We do a reverse dns lookup when a client is connecting to the server. This 
works. The primary issue I see is that import sun.security.util.HostnameChecker 
is proprietary and throws a compile warning.
{code}
    [javac] 
/Users/abefine/cloudera_code/zookeeper/src/java/main/org/apache/zookeeper/common/X509Util.java:26:
 warning: HostnameChecker is internal proprietary API and may be removed in a 
future release
    [javac] import sun.security.util.HostnameChecker;
{code}

I'm not sure if it is the preference of the community to copy the code 
contained in HostnameChecker, add a dependency with similar functionality, or 
leave it as is.

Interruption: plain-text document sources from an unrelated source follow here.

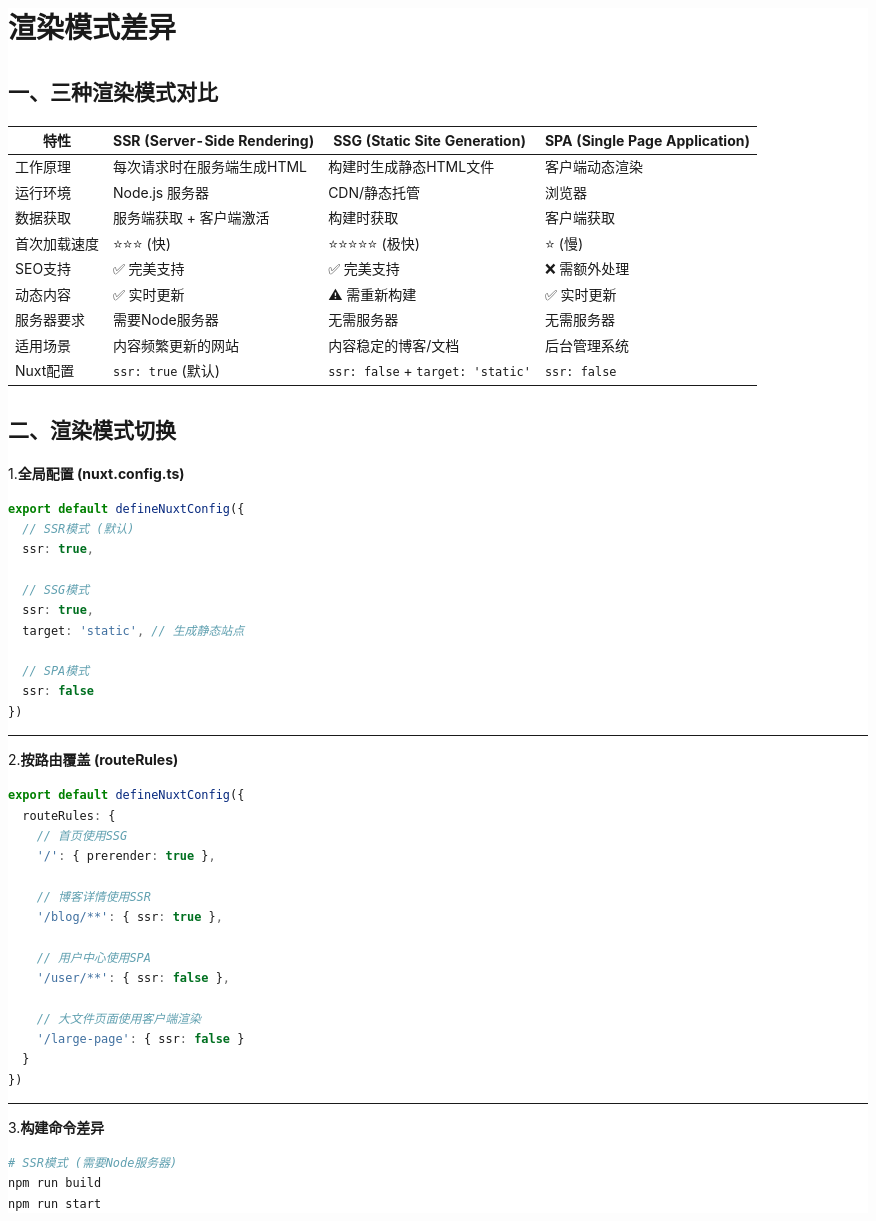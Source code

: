 # 渲染模式差异

## 一、三种渲染模式对比
  |  **特性**  |  **SSR (Server-Side Rendering)**  |  **SSG (Static Site Generation)**  |  **SPA (Single Page Application)**  |
  |  ---  |  ---  |  ---  |  ---  |
  |  工作原理  |  每次请求时在服务端生成HTML  |  构建时生成静态HTML文件  |  客户端动态渲染  |
  |  运行环境  |  Node.js 服务器  |  CDN/静态托管  |  浏览器  |
  |  数据获取  |  服务端获取 + 客户端激活  |  构建时获取  |  客户端获取  |
  |  首次加载速度  |  ⭐⭐⭐ (快)  |  ⭐⭐⭐⭐⭐ (极快)  |  ⭐ (慢)  |
  |  SEO支持  |  ✅ 完美支持  |  ✅ 完美支持  |  ❌ 需额外处理  |
  |  动态内容  |  ✅ 实时更新  |  ⚠️ 需重新构建  |  ✅ 实时更新  |
  |  服务器要求  |  需要Node服务器  |  无需服务器  |  无需服务器  |
  |  适用场景  |  内容频繁更新的网站  |  内容稳定的博客/文档  |  后台管理系统  |
  |  Nuxt配置  |  `ssr: true` (默认)  |  `ssr: false` + `target: 'static'`  |  `ssr: false`  |
## 二、渲染模式切换

  1.**全局配置 (nuxt.config.ts)**
  ```ts
  export default defineNuxtConfig({
    // SSR模式 (默认)
    ssr: true,
    
    // SSG模式
    ssr: true,
    target: 'static', // 生成静态站点
    
    // SPA模式
    ssr: false
  })
  ```
  ---
  2.**按路由覆盖 (routeRules)**
  ```ts
  export default defineNuxtConfig({
    routeRules: {
      // 首页使用SSG
      '/': { prerender: true },
      
      // 博客详情使用SSR
      '/blog/**': { ssr: true },
      
      // 用户中心使用SPA
      '/user/**': { ssr: false },
      
      // 大文件页面使用客户端渲染
      '/large-page': { ssr: false }
    }
  })
  ```
  ---
  3.**构建命令差异**
  ```bash
  # SSR模式 (需要Node服务器)
  npm run build
  npm run start
  ```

The issue is described clearly here 
https://kevinlocke.name/bits/2012/10/03/ssl-certificate-verification-in-dispatch-and-asynchttpclient/:
{quote}
To make matters worse, the check is not trivial (consider SAN and wildcard 
matching) and is implemented in sun.security.util.HostnameChecker (a Sun 
internal proprietary API). This leaves the developer in the position of either 
depending on an internal API or finding/copying/creating another implementation 
of this functionality. For the examples in this article, I have opted for the 
first option.
{quote}

Thanks,
Abe

> SSL Support for Atomic Broadcast protocol
> -----------------------------------------
>
>                 Key: ZOOKEEPER-236
>                 URL: https://issues.apache.org/jira/browse/ZOOKEEPER-236
>             Project: ZooKeeper
>          Issue Type: New Feature
>          Components: quorum, server
>            Reporter: Benjamin Reed
>            Assignee: Abraham Fine
>            Priority: Minor
>
> We should have the ability to use SSL to authenticate and encrypt the traffic 
> between ZooKeeper servers. For the most part this is a very easy change. We 
> would probably only want to support this for TCP based leader elections.